WORK ORDER
In the data below, which lines hold the word "other"? Copy them.

Dataset entries:
= = = =

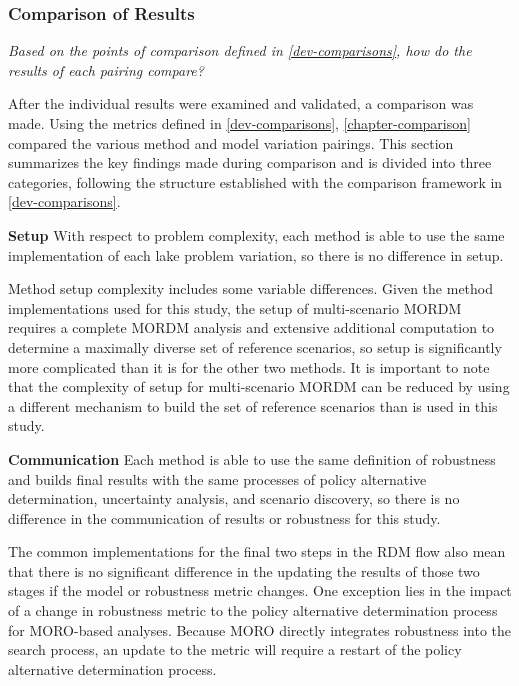         
        \subsubsection{Comparison of Results}
        \textit{Based on the points of comparison defined in \cref{dev-comparisons}, how do the results of each pairing compare?}
        
        After the individual results were examined and validated, a comparison was made. Using the metrics defined in \cref{dev-comparisons}, \cref{chapter-comparison} compared the various method and model variation pairings. This section summarizes the key findings made during comparison and is divided into three categories, following the structure established with the comparison framework in \cref{dev-comparisons}. 
        
        \textbf{Setup} \newline
        With respect to problem complexity, each method is able to use the same implementation of each lake problem variation, so there is no difference in setup. 
        
        Method setup complexity includes some variable differences. Given the method implementations used for this study, the setup of multi-scenario MORDM requires a complete MORDM analysis and extensive additional computation to determine a maximally diverse set of reference scenarios, so setup is significantly more complicated than it is for the other two methods. It is important to note that the complexity of setup for multi-scenario MORDM can be reduced by using a different mechanism to build the set of reference scenarios than is used in this study.
        
        \textbf{Communication} \newline
        Each method is able to use the same definition of robustness and builds final results with the same processes of policy alternative determination, uncertainty analysis, and scenario discovery, so there is no difference in the communication of results or robustness for this study. 
        
        The common implementations for the final two steps in the RDM flow also mean that there is no significant difference in the updating the results of those two stages if the model or robustness metric changes. One exception lies in the impact of a change in robustness metric to the policy alternative determination process for MORO-based analyses. Because MORO directly integrates robustness into the search process, an update to the metric will require a restart of the policy alternative determination process. 
        

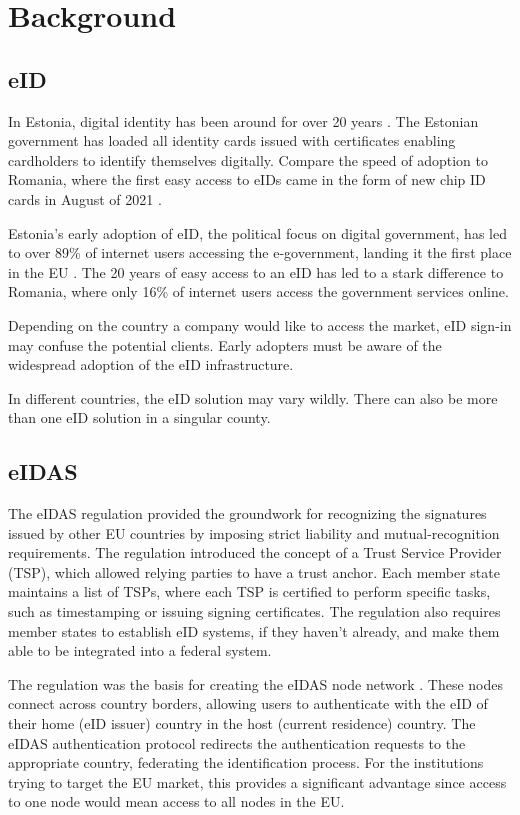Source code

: \section{Background}

\subsection{eID}

In Estonia, digital identity has been around for over 20 years \cite{eelaw-idcard}. The Estonian government has loaded all identity cards issued with certificates enabling cardholders to identify themselves digitally. Compare the speed of adoption to Romania, where the first easy access to eIDs came in the form of new chip ID cards in August of 2021 \cite{romania-adopts-eid}.

Estonia's early adoption of eID, the political focus on digital government, has led to over 89\% of internet users accessing the e-government, landing it the first place in the EU \cite{eu-desi}. The 20 years of easy access to an eID has led to a stark difference to Romania, where only 16\% of internet users access the government services online.

Depending on the country a company would like to access the market, eID sign-in may confuse the potential clients. Early adopters must be aware of the widespread adoption of the eID infrastructure.

In different countries, the eID solution may vary wildly. There can also be more than one eID solution in a singular county.


\subsection{eIDAS}

The eIDAS regulation \cite{eulaw-eidas} provided the groundwork for recognizing the signatures issued by other EU countries by imposing strict liability and mutual-recognition requirements. The regulation introduced the concept of a Trust Service Provider (TSP), which allowed relying parties to have a trust anchor. Each member state maintains a list of TSPs, where each TSP is certified to perform specific tasks, such as timestamping or issuing signing certificates. The regulation also requires member states to establish eID systems, if they haven't already, and make them able to be integrated into a federal system.

The regulation was the basis for creating the eIDAS node network \cite{carretero2018federated}. These nodes connect across country borders, allowing users to authenticate with the eID of their home (eID issuer) country in the host (current residence) country. The eIDAS authentication protocol redirects the authentication requests to the appropriate country, federating the identification process. For the institutions trying to target the EU market, this provides a significant advantage since access to one node would mean access to all nodes in the EU.

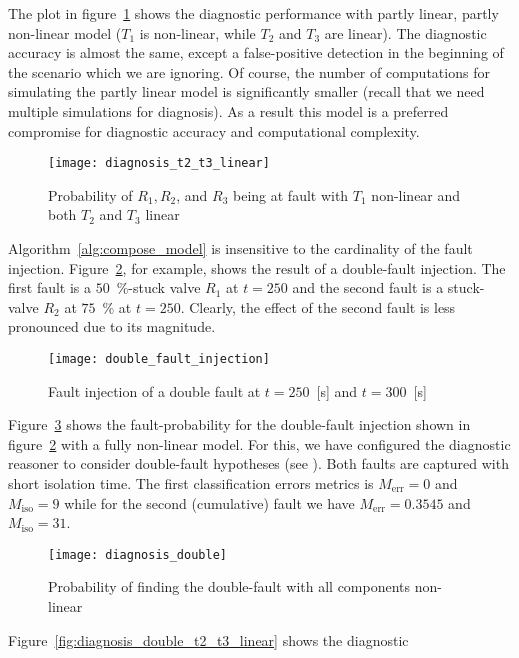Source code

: %
The plot in figure~\ref{fig:diagnosis_t2_t3_linear} shows the
diagnostic performance with partly linear, partly non-linear model
($T_1$ is non-linear, while $T_2$ and $T_3$ are linear). The
diagnostic accuracy is almost the same, except a false-positive
detection in the beginning of the scenario which we are ignoring. Of
course, the number of computations for simulating the partly linear
model is significantly smaller (recall that we need multiple
simulations for diagnosis). As a result this model is a preferred
compromise for diagnostic accuracy and computational complexity.
%
\begin{figure}[htb]
  \centering
  \texttt{[image: diagnosis\_t2\_t3\_linear]}
  \caption{Probability of $R_1, R_2$, and $R_3$ being at fault with $T_1$ non-linear and both $T_2$ and $T_3$ linear}
  \label{fig:diagnosis_t2_t3_linear}
\end{figure}
\par
%
Algorithm~\ref{alg:compose_model} is insensitive to the cardinality of
the fault injection. Figure~\ref{fig:double_fault_injection}, for
example, shows the result of a double-fault injection. The first fault
is a $50$~\%-stuck valve $R_1$ at $t = 250$ and the second fault is a
stuck-valve $R_2$ at $75$~\% at $t = 250$. Clearly, the effect of the
second fault is less pronounced due to its magnitude.
%
\begin{figure}[htb]
  \centering
  \texttt{[image: double\_fault\_injection]}
  \caption{Fault injection of a double fault at $t = 250$~[s] and $t = 300$~[s]}
  \label{fig:double_fault_injection}
\end{figure}
\par
Figure~\ref{fig:diagnosis_double} shows the fault-probability for the
double-fault injection shown in
figure~\ref{fig:double_fault_injection} with a fully non-linear
model. For this, we have configured the diagnostic reasoner to
consider double-fault hypotheses (see \cite{feldman13genius}). Both
faults are captured with short isolation time. The first
classification errors metrics is $M_{\mathrm{err}} = 0$ and
$M_{\mathrm{iso}} = 9$ while for the second (cumulative) fault we have
$M_{\mathrm{err}} = 0.3545$ and $M_{\mathrm{iso}} = 31$.
%
\begin{figure}[htb]
  \centering
  \texttt{[image: diagnosis\_double]}
  \caption{Probability of finding the double-fault with all components non-linear}
  \label{fig:diagnosis_double}
\end{figure}
\par
Figure~\ref{fig:diagnosis_double_t2_t3_linear} shows the diagnostic
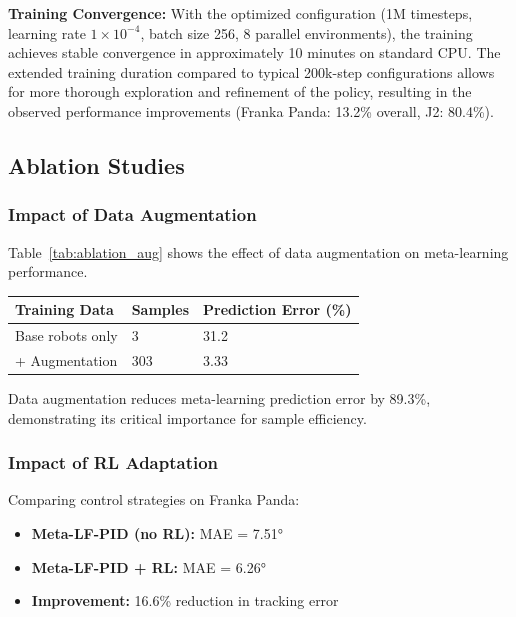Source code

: \documentclass[DTMColor]{ROB-New}
\begin{document}
\textbf{Training Convergence:} With the optimized configuration (1M timesteps, learning rate $1 \times 10^{-4}$, batch size 256, 8 parallel environments), the training achieves stable convergence in approximately 10 minutes on standard CPU. The extended training duration compared to typical 200k-step configurations allows for more thorough exploration and refinement of the policy, resulting in the observed performance improvements (Franka Panda: 13.2\% overall, J2: 80.4\%).

\subsection{Ablation Studies}

\subsubsection{Impact of Data Augmentation}

Table~\ref{tab:ablation_aug} shows the effect of data augmentation on meta-learning performance.

\begin{table}[h]
{\begin{fntable}\centering
\begin{tabular}{@{\extracolsep{\fill}}lll}
\hline
\textbf{Training Data} & \textbf{Samples} & \textbf{Prediction Error (\%)} \\
\hline
Base robots only & 3 & 31.2 \\
+ Augmentation & 303 & 3.33 \\
\hline
\end{tabular}
\end{fntable}}
\end{table}

Data augmentation reduces meta-learning prediction error by 89.3\%, demonstrating its critical importance for sample efficiency.

\subsubsection{Impact of RL Adaptation}

Comparing control strategies on Franka Panda:
\begin{itemize}
    \item \textbf{Meta-LF-PID (no RL):} MAE = 7.51°
    \item \textbf{Meta-LF-PID + RL:} MAE = 6.26°
    \item \textbf{Improvement:} 16.6\% reduction in tracking error
\end{itemize}
\end{document}
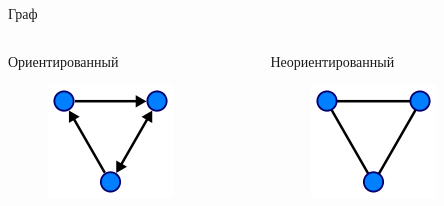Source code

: \documentclass[newPxFont]{beamer}
\begin{document}
\begin{frame}{Граф}
\begin{columns}
	\begin{column}{.3\linewidth}
		Ориентированный
		\begin{figure}
		\centerline{\includegraphics[width=1.0\linewidth]{images/und_graph.png}}
		\end{figure}
	\end{column}
	\begin{column}{.3\linewidth}
		Неориентированный
		\begin{figure}
		\centerline{\includegraphics[width=1.0\linewidth]{images/d_graph.png}}
		\end{figure}
	\end{column}
\end{columns}
\end{frame}
\end{document}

= = = =

RESPONSE TO THE EXERCISE
        Method setup complexity includes some variable differences. Given the method implementations used for this study, the setup of multi-scenario MORDM requires a complete MORDM analysis and extensive additional computation to determine a maximally diverse set of reference scenarios, so setup is significantly more complicated than it is for the other two methods. It is important to note that the complexity of setup for multi-scenario MORDM can be reduced by using a different mechanism to build the set of reference scenarios than is used in this study.
The eIDAS regulation \cite{eulaw-eidas} provided the groundwork for recognizing the signatures issued by other EU countries by imposing strict liability and mutual-recognition requirements. The regulation introduced the concept of a Trust Service Provider (TSP), which allowed relying parties to have a trust anchor. Each member state maintains a list of TSPs, where each TSP is certified to perform specific tasks, such as timestamping or issuing signing certificates. The regulation also requires member states to establish eID systems, if they haven't already, and make them able to be integrated into a federal system.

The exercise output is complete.